_Task goal_. Pull every line holding the word "Matching" from the data below and copy it.

------ Task data ------

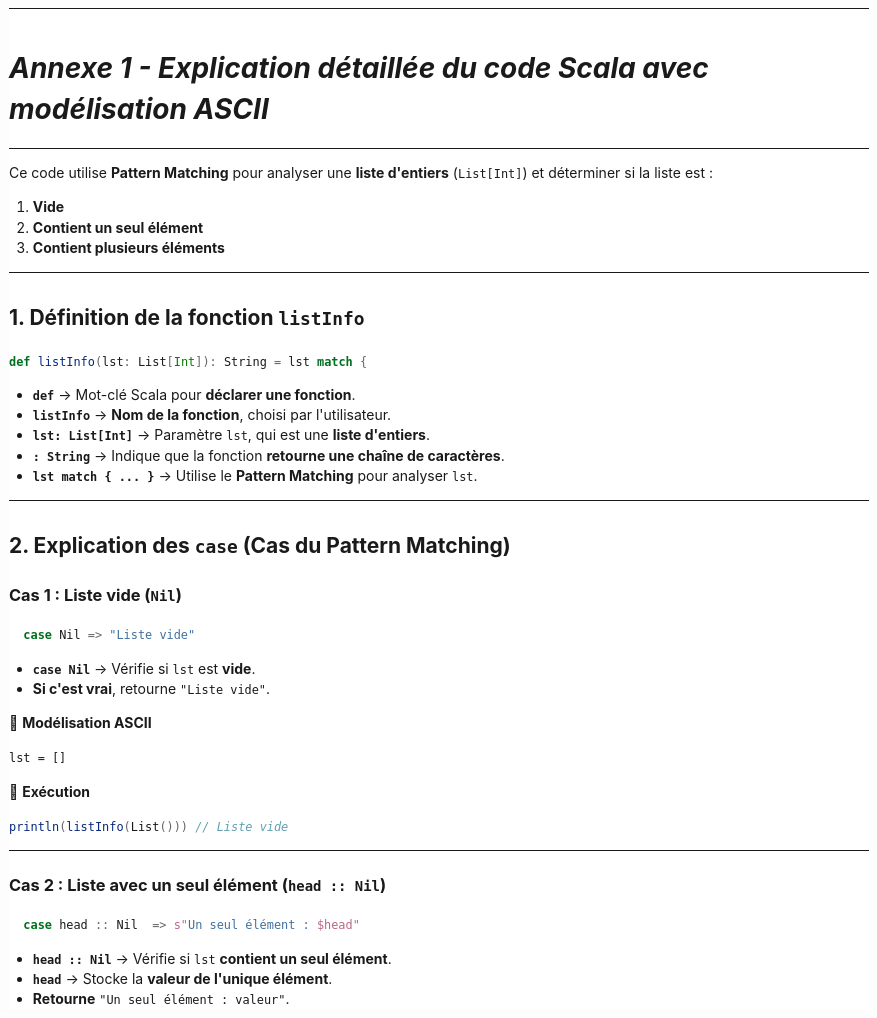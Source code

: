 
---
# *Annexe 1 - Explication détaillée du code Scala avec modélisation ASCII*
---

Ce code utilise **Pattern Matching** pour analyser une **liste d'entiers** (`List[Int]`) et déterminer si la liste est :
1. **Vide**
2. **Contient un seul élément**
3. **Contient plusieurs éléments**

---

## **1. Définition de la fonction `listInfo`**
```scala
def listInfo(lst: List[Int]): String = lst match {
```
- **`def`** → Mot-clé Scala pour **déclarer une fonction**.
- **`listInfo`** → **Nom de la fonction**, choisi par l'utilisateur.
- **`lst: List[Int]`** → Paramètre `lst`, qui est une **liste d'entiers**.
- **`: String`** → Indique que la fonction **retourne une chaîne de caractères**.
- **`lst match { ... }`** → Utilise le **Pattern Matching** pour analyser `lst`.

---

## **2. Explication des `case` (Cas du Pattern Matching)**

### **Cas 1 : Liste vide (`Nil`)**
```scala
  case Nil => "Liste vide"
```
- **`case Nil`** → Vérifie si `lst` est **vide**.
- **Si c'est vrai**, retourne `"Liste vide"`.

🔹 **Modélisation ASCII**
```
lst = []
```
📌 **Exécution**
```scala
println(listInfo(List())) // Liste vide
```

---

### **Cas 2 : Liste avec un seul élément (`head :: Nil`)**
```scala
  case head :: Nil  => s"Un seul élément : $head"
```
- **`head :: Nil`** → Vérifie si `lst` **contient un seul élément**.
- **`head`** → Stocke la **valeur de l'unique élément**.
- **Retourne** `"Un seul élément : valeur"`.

------

_Completed exercise_.
Ce code utilise **Pattern Matching** pour analyser une **liste d'entiers** (`List[Int]`) et déterminer si la liste est :
- **`lst match { ... }`** → Utilise le **Pattern Matching** pour analyser `lst`.
## **2. Explication des `case` (Cas du Pattern Matching)**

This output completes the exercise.